=== Records for this exercise ===
━━━━━━━━━━━━━━━━

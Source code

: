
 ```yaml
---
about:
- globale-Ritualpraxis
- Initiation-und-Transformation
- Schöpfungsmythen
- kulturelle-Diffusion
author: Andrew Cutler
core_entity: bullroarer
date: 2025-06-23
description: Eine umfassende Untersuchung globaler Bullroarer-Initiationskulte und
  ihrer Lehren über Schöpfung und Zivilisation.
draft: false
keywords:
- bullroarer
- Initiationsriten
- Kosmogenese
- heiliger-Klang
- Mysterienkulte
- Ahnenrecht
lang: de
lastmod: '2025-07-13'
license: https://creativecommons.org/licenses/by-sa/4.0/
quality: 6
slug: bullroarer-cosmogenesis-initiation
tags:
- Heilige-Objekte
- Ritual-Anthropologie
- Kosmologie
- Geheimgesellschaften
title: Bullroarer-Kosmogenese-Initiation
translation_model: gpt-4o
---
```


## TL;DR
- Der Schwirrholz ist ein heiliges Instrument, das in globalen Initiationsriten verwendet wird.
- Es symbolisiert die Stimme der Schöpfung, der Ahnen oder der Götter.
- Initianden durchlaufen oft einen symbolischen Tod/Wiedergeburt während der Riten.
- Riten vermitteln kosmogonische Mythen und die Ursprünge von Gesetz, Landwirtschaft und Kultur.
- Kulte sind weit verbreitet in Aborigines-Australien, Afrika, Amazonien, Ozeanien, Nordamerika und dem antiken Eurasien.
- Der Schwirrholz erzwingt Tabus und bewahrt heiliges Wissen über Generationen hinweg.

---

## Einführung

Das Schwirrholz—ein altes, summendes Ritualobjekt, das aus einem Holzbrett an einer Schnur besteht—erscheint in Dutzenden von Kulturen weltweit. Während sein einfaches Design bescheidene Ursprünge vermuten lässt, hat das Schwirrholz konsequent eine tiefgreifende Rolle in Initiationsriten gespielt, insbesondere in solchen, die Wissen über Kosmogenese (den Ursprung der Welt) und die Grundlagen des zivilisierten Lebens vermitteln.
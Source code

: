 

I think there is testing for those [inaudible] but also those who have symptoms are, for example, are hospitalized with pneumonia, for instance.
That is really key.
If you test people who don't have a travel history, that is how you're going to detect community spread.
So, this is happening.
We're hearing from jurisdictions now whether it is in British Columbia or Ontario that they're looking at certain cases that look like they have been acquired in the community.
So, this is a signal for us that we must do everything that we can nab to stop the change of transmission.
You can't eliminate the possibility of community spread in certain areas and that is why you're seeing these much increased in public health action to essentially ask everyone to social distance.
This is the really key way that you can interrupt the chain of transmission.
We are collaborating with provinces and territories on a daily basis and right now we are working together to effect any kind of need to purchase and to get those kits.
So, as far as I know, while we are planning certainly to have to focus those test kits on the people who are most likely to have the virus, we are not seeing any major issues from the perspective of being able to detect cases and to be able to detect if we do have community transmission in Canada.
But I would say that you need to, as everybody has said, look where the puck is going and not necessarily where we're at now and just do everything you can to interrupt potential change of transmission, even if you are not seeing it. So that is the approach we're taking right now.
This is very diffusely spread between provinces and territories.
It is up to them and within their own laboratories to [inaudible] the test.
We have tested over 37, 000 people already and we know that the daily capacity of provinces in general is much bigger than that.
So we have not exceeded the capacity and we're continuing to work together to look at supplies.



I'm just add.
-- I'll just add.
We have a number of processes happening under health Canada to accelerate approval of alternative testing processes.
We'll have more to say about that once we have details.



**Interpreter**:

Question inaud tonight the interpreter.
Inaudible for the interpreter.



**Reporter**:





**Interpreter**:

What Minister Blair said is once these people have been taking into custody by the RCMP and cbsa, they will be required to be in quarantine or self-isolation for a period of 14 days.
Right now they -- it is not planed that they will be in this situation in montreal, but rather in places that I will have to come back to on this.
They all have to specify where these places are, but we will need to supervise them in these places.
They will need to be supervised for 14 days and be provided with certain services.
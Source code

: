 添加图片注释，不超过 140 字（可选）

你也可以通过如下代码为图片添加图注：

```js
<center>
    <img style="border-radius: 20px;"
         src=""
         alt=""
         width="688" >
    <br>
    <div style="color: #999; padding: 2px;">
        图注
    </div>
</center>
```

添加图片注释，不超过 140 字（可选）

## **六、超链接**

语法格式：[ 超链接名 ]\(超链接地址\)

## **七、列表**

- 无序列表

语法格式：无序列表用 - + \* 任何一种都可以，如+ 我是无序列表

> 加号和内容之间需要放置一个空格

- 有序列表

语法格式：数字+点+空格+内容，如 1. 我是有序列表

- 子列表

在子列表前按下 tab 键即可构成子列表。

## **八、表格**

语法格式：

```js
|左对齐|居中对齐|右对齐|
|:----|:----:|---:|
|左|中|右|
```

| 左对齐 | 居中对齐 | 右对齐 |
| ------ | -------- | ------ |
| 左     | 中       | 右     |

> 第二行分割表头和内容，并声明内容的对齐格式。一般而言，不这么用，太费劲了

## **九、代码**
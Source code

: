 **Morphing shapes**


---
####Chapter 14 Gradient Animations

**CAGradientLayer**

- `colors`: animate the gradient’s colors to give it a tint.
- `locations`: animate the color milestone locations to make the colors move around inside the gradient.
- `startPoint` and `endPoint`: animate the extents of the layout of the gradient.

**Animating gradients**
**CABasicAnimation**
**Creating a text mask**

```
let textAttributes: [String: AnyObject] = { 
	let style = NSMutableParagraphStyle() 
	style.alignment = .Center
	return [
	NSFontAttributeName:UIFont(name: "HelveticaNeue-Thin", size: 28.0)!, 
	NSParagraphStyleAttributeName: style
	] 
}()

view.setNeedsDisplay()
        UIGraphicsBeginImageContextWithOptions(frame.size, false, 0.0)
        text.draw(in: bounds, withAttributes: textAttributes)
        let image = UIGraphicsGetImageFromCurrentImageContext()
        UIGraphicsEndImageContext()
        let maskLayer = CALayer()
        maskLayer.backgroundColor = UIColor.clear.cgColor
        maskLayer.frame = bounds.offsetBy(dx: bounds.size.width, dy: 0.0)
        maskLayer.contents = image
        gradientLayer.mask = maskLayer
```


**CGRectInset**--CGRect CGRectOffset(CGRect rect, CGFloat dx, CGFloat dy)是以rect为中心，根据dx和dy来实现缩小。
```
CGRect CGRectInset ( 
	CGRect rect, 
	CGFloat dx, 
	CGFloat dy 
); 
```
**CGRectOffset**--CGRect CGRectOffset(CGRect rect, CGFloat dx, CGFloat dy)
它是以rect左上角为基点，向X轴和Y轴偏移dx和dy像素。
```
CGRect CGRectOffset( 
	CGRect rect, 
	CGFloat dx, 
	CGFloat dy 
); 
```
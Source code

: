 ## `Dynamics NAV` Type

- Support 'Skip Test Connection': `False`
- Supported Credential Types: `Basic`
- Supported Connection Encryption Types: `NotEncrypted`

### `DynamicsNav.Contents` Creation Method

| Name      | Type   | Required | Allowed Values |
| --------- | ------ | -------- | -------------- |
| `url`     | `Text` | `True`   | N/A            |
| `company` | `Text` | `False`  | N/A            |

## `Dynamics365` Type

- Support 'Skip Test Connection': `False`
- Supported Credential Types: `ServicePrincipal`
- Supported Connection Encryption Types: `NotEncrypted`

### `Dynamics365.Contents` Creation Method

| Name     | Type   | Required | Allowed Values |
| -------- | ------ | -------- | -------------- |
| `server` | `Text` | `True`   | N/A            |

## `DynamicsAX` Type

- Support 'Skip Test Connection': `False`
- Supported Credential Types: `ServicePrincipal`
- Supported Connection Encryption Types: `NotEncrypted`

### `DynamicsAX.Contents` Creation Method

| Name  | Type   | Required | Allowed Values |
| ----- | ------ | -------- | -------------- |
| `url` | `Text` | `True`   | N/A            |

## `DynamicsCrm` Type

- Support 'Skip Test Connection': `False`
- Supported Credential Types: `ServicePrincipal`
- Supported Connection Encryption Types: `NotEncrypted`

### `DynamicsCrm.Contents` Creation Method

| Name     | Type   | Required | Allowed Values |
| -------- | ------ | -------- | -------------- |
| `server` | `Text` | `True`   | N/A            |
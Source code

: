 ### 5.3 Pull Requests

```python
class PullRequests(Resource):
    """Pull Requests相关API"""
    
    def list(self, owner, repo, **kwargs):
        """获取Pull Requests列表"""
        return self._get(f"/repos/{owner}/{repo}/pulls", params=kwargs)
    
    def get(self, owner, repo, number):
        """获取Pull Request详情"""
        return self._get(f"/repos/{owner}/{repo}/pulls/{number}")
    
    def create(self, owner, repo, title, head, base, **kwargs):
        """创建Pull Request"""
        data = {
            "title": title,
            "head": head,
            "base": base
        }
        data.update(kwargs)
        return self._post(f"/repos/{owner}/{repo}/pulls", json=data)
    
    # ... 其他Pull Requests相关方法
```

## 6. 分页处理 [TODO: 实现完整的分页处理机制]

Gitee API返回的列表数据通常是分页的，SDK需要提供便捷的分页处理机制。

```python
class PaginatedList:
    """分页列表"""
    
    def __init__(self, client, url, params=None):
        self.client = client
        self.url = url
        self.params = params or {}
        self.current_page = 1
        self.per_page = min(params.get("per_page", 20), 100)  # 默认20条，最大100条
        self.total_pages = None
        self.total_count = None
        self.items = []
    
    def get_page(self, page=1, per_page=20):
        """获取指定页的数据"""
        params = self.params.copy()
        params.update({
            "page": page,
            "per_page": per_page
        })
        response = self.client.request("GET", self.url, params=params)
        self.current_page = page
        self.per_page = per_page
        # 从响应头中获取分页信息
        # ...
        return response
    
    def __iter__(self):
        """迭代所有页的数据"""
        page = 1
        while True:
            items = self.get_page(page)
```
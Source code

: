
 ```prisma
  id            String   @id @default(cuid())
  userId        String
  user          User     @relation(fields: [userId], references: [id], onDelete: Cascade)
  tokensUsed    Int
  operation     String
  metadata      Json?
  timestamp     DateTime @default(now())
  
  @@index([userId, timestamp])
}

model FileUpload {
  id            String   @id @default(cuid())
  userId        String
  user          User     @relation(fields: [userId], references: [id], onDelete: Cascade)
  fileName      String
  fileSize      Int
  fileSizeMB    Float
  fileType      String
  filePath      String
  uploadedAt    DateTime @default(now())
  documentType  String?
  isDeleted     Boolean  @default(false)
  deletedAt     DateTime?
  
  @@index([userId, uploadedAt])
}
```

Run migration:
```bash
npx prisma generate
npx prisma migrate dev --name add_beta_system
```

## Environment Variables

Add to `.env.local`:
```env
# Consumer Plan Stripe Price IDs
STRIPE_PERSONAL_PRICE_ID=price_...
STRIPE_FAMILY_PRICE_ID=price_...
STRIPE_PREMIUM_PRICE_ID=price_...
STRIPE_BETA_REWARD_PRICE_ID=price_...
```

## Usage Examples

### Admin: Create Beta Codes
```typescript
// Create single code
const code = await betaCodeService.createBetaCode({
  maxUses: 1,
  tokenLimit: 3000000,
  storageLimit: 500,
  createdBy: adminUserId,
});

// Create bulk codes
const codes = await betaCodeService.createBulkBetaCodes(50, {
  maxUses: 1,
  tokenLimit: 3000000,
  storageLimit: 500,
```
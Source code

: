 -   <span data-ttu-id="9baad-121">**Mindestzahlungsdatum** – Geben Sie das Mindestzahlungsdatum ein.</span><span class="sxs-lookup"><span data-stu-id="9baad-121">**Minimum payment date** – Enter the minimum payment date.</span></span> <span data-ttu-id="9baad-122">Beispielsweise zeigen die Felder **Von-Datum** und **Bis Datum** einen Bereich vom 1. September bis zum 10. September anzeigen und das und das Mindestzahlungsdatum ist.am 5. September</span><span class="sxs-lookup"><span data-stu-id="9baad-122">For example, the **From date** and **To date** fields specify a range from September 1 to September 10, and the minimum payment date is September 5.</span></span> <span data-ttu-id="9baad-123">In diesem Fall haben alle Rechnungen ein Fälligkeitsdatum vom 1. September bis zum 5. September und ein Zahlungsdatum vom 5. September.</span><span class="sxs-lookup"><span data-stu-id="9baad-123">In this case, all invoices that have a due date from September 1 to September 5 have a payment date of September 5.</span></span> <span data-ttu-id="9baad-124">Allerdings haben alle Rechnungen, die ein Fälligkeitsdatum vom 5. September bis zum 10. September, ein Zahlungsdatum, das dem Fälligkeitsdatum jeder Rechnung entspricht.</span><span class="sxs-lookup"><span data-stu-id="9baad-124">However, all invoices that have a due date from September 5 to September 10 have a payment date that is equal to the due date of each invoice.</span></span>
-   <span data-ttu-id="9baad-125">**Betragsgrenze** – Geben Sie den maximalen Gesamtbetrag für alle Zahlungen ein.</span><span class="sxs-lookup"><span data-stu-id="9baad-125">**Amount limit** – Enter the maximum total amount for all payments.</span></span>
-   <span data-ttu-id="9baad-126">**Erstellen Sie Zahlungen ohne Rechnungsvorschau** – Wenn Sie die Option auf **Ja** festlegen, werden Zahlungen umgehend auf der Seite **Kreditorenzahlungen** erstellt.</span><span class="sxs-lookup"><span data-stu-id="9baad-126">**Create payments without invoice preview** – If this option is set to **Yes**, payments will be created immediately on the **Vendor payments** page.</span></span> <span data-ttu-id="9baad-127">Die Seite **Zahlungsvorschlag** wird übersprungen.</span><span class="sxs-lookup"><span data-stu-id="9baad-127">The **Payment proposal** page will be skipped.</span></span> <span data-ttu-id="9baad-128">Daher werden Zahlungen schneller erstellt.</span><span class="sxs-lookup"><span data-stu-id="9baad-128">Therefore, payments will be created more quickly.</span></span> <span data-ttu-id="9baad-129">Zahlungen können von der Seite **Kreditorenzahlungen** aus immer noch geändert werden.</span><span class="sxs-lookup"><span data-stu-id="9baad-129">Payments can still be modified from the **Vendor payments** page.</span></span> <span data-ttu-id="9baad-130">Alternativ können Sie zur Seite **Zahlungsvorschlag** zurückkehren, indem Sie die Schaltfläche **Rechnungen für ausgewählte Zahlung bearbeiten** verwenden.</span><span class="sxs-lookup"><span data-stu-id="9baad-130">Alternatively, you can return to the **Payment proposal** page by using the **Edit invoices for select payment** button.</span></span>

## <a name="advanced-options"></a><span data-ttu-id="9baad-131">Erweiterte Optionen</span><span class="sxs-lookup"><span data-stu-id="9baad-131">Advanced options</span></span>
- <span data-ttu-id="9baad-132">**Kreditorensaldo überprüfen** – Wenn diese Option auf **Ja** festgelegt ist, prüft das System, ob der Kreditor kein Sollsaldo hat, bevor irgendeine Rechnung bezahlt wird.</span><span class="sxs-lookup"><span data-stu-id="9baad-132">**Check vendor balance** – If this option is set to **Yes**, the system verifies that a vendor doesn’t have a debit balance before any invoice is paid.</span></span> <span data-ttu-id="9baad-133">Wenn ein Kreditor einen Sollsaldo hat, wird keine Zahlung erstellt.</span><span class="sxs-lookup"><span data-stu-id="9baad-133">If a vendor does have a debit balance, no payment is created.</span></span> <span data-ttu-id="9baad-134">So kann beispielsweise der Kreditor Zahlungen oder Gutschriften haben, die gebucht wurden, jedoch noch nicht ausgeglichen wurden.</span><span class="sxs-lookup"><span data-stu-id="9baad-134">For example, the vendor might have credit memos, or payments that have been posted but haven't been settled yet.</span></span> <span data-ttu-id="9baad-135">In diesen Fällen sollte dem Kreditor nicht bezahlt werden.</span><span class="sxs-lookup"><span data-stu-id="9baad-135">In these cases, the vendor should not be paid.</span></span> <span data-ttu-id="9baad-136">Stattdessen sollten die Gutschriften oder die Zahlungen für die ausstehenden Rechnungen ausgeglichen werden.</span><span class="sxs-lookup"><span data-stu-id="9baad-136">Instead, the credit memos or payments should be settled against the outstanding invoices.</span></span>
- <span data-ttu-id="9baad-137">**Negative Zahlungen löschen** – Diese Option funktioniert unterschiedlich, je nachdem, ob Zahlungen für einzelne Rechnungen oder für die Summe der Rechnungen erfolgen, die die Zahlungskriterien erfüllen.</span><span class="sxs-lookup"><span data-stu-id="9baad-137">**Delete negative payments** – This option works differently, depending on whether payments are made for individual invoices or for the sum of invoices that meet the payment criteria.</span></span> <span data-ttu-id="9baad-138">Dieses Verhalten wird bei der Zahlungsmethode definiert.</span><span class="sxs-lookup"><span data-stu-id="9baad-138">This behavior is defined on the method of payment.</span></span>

━━━━━━━━━━━━━━━━

Copying word for word, give each line of the data above from the first one through the line containing "- Riten vermitteln", and nothing else.

Source code

:
 ```yaml
---
about:
- globale-Ritualpraxis
- Initiation-und-Transformation
- Schöpfungsmythen
- kulturelle-Diffusion
author: Andrew Cutler
core_entity: bullroarer
date: 2025-06-23
description: Eine umfassende Untersuchung globaler Bullroarer-Initiationskulte und
  ihrer Lehren über Schöpfung und Zivilisation.
draft: false
keywords:
- bullroarer
- Initiationsriten
- Kosmogenese
- heiliger-Klang
- Mysterienkulte
- Ahnenrecht
lang: de
lastmod: '2025-07-13'
license: https://creativecommons.org/licenses/by-sa/4.0/
quality: 6
slug: bullroarer-cosmogenesis-initiation
tags:
- Heilige-Objekte
- Ritual-Anthropologie
- Kosmologie
- Geheimgesellschaften
title: Bullroarer-Kosmogenese-Initiation
translation_model: gpt-4o
---
```


## TL;DR
- Der Schwirrholz ist ein heiliges Instrument, das in globalen Initiationsriten verwendet wird.
- Es symbolisiert die Stimme der Schöpfung, der Ahnen oder der Götter.
- Initianden durchlaufen oft einen symbolischen Tod/Wiedergeburt während der Riten.
- Riten vermitteln kosmogonische Mythen und die Ursprünge von Gesetz, Landwirtschaft und Kultur.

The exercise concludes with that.